Member of the Michigan House of Representatives from the 109th district
- In office January 1, 2023 – December 31, 2024
- Preceded by: Sara Cambensy
- Succeeded by: Karl Bohnak

Personal details
- Born: Jennifer Hill September 26, 1966 (age 59) Belvidere, Illinois
- Party: Democratic
- Alma mater: Massachusetts Institute of Technology

= Jenn Hill =

American politician from Michigan

Jennifer Hill (born September 26, 1966) is an American Democratic politician from Michigan. She was a member of the Michigan House of Representatives from the 109th district first elected in the 2022 election.

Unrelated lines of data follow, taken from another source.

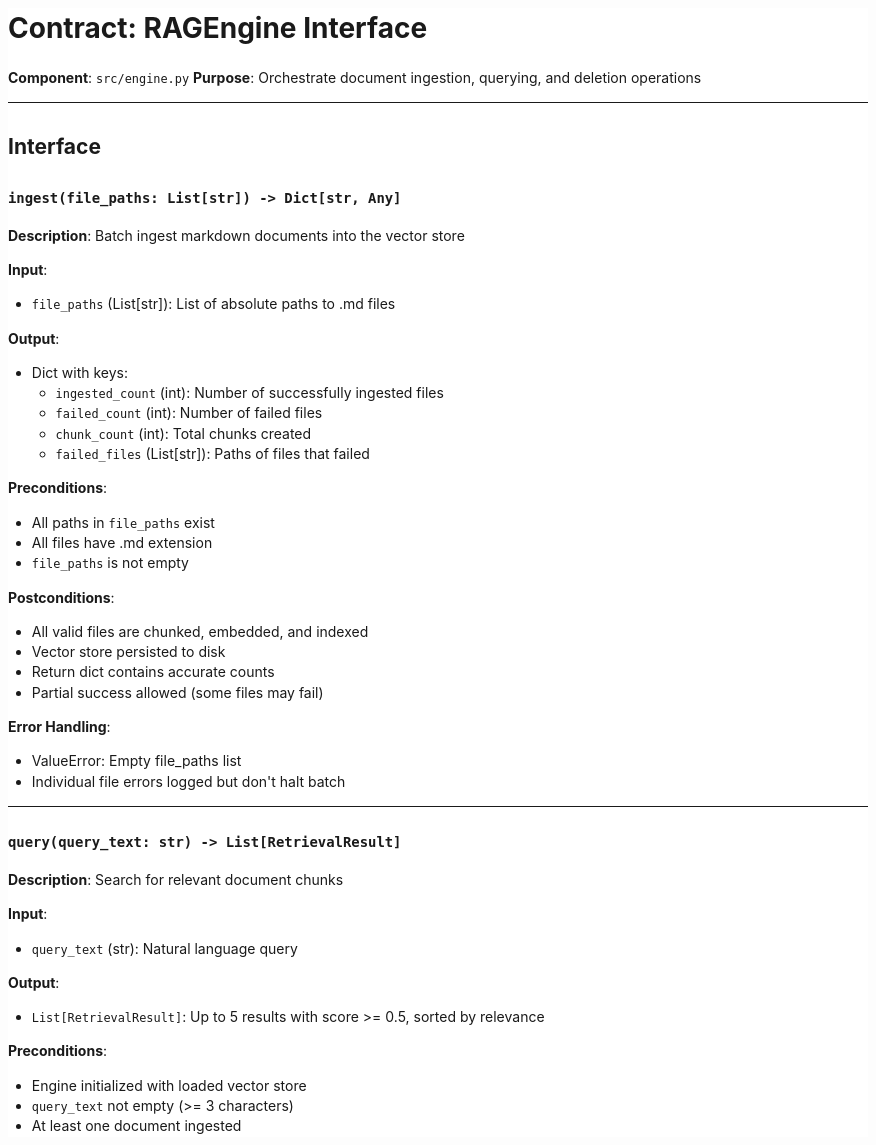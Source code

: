 # Contract: RAGEngine Interface

**Component**: `src/engine.py`
**Purpose**: Orchestrate document ingestion, querying, and deletion operations

---

## Interface

### `ingest(file_paths: List[str]) -> Dict[str, Any]`

**Description**: Batch ingest markdown documents into the vector store

**Input**:
- `file_paths` (List[str]): List of absolute paths to .md files

**Output**:
- Dict with keys:
  - `ingested_count` (int): Number of successfully ingested files
  - `failed_count` (int): Number of failed files
  - `chunk_count` (int): Total chunks created
  - `failed_files` (List[str]): Paths of files that failed

**Preconditions**:
- All paths in `file_paths` exist
- All files have .md extension
- `file_paths` is not empty

**Postconditions**:
- All valid files are chunked, embedded, and indexed
- Vector store persisted to disk
- Return dict contains accurate counts
- Partial success allowed (some files may fail)

**Error Handling**:
- ValueError: Empty file_paths list
- Individual file errors logged but don't halt batch

---

### `query(query_text: str) -> List[RetrievalResult]`

**Description**: Search for relevant document chunks

**Input**:
- `query_text` (str): Natural language query

**Output**:
- `List[RetrievalResult]`: Up to 5 results with score >= 0.5, sorted by relevance

**Preconditions**:
- Engine initialized with loaded vector store
- `query_text` not empty (>= 3 characters)
- At least one document ingested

Hill served as a Marquette City Commissioner and as a clean energy and youth advocate.

== Early life and education ==
After Jenn was born September 26, 1966, in Belvidere, Illinois, Hill's family moved across the Midwest for economic reasons. In her senior year of high school Hill was voted Female Athlete of the Year. She went to Barnard College (1984–1988) and received an Anthropology BA, cum laude; and Massachusetts Institute of Technology (1993–1995) for Environmental Planning, earning a master's in City Planning.

== Michigan House of Representatives ==
Hill was Majority Vice Chair on the Natural Resources, Environment, Tourism and Outdoor Recreation committee. She also served on the Energy, Communications and Technology, Higher Education, and Local Government and Municipal Finance committees.

Hill supported infrastructure investments, free school breakfast and lunches for students, ending right-to-work laws, repealing the retirement tax, and protecting reproductive rights and freedom.

On X (formerly Twitter), Hill posted in support of the Harris-Walz ticket in the 2024 presidential election.

As of 2025, Hill is the last Democrat to represent any part of Michigan's Upper Peninsula in the legislature.

== Campaigns ==
In 2022, Hill ran for Michigan's 109th House District which covers the counties of Alger, Marquette, Baraga and the eastern two-thirds of Dickinson. After winning the 2022 Democratic primary against candidate Joe Boogren, Hill won in the general election against Republican candidate Melody Wagner. Wagner received 47% of the vote compared to Hill's 53%, a difference of roughly 1,500 votes.

Hill ran for reelection in 2024. She won re-nomination in the Democratic primary, with Karl Bohnak winning the Republican primary. Bohnak flipped the seat by a narrow margin.